22 Aralık 2020 Salı

UYANMA ZAMANI

Muhyiddîn-i Arabi’nin bir talebesi varmış. Muhyiddîn buna: “Allah’tan başka hiçbir şey yok!” der, der, duyuramazmış. Çünkü her şeyin bir zamanı var, birden bire olmaz. Tohum toprağa ekilir ekilmez meyva verir mi?
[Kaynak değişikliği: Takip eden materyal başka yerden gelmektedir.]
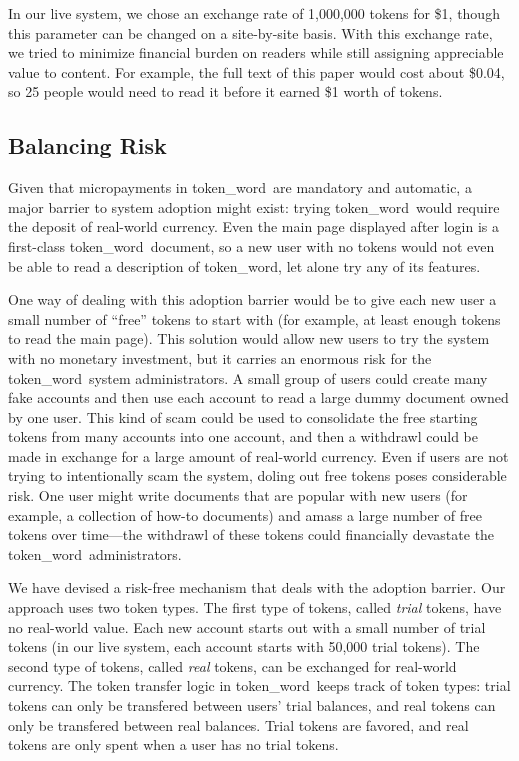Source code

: \documentclass{acm_proc_article-sp}
\newcommand{\tokenWord}{token\_word}
\begin{document}
In our live system, we chose an exchange rate of 1,000,000 tokens for \$1, though this parameter can be changed on a site-by-site basis.
With this exchange rate, we tried to minimize financial burden on readers while still assigning appreciable value to content.
For example, the full text of this paper would cost about \$0.04, so 25 people would need to read it before it earned \$1 worth of tokens.


\subsection{Balancing Risk}
Given that micropayments in \tokenWord \  are mandatory and automatic, a major barrier to system adoption might exist:  trying \tokenWord \  would require the deposit of real-world currency.
Even the main page displayed after login is a first-class \tokenWord \  document, so a new user with no tokens would not even be able to read a description of \tokenWord, let alone try any of its features.

One way of dealing with this adoption barrier would be to give each new user a small number of ``free'' tokens to start with (for example, at least enough tokens to read the main page).
This solution would allow new users to try the system with no monetary investment, but it carries an enormous risk for the \tokenWord \  system administrators.
A small group of users could create many fake accounts and then use each account to read a large dummy document owned by one user.
This kind of scam could be used to consolidate the free starting tokens from many accounts into one account, and then a withdrawl could be made in exchange for a large amount of real-world currency.
Even if users are not trying to intentionally scam the system, doling out free tokens poses considerable risk.
One user might write documents that are popular with new users (for example, a collection of how-to documents) and amass a large number of free tokens over time---the withdrawl of these tokens could financially devastate the \tokenWord \  administrators.

We have devised a risk-free mechanism that deals with the adoption barrier.  
Our approach uses two token types.
The first type of tokens, called \textit{trial} tokens, have no real-world value.
Each new account starts out with a small number of trial tokens (in our live system, each account starts with 50,000 trial tokens).
The second type of tokens, called \textit{real} tokens, can be exchanged for real-world currency.
The token transfer logic in \tokenWord \  keeps track of token types:  trial tokens can only be transfered between users' trial balances, and real tokens can only be transfered between real balances.
Trial tokens are favored, and real tokens are only spent when a user has no trial tokens.
\end{document}
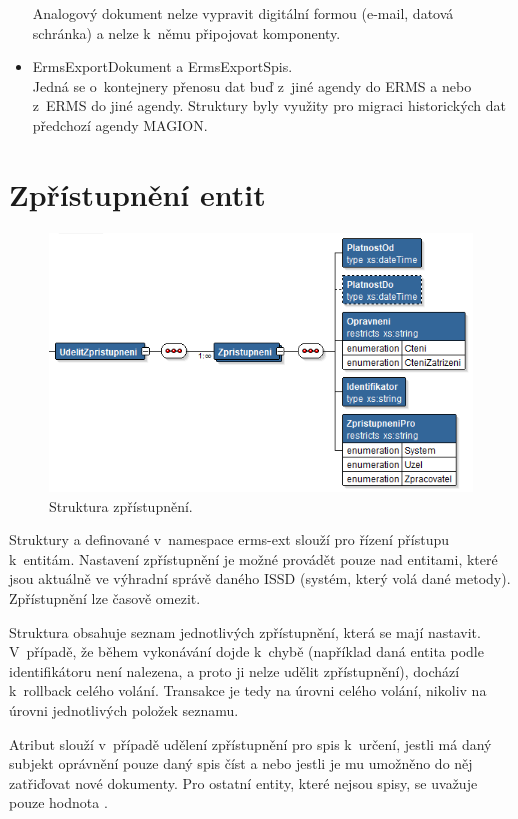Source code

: \documentclass[
  master,
  field=ainfp,
  biblatex,
  language=czech,
  glossaries,
  theorems=false,
  index
]{kidiplom}
\begin{document}
\begin{itemize}
Analogový dokument nelze vypravit digitální formou (e-mail, datová schránka) a nelze k~němu připojovat komponenty.
	 \item ErmsExportDokument a ErmsExportSpis.\\
	 Jedná se o~kontejnery přenosu dat buď z~jiné agendy do ERMS a nebo z~ERMS do jiné agendy. Struktury byly využity pro migraci historických dat předchozí agendy MAGION.
\end{itemize}


\newpage
\section{Zpřístupnění entit}
\begin{figure}[h]
  \centerline{\includegraphics[width=0.9\linewidth]{./images/UdelitZpristupneni.png}} 
  \caption{Struktura zpřístupnění.} 
\end{figure}
Struktury  a  definované v~namespace erms-ext slouží pro řízení přístupu k~entitám. Nastavení zpřístupnění je možné provádět pouze nad entitami, které jsou aktuálně ve výhradní správě daného ISSD (systém, který volá dané metody). Zpřístupnění lze časově omezit.

Struktura  obsahuje seznam jednotlivých zpřístupnění, která se mají nastavit. V~případě, že během vykonávání dojde k~chybě (například daná entita podle identifikátoru není nalezena, a proto ji nelze udělit zpřístupnění), dochází k~rollback celého volání. Transakce je tedy na úrovni celého volání, nikoliv na úrovni jednotlivých položek seznamu.

Atribut  slouží v~případě udělení zpřístupnění pro spis k~určení, jestli má daný subjekt oprávnění pouze daný spis číst a nebo jestli je mu umožněno do něj zatřiďovat nové dokumenty. Pro ostatní entity, které nejsou spisy, se uvažuje pouze hodnota .
\end{document}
Nihayet bir gün, talebe pazar yerinde dolaşıyormuş. Kabakçı, tablasındaki son kabağı satmak için “Bir taneden başka kalmadı!” mânâsına Arapça “lâ bakaa illâ vahid!” deyince talebe düştüğüynen bayılmış. Adam, O (Kudret), bizzat kendisine hitap ediyor zannıyle cezbeye geliyor, düşüp bayılıyor. Ayıltıyorlar. Kabakçı ne bilsin o talebenin, kendi bağırmasından bayıldığını, bir daha “lâ bakaa illâ vahid!” diye bağırınca, adamcağız bir daha düşüp bayılıyor. Nihayet meseleyi anlıyorlar. O sırada Muhyiddîn de oradan geçiyormuş; talebesine “Ben sana o kadar söyledim, anlamadın da, hakîkati bir kabakçıdan duydun hâ? diyor. Kanunu böyle: Zamanı gelmeyince olmaz.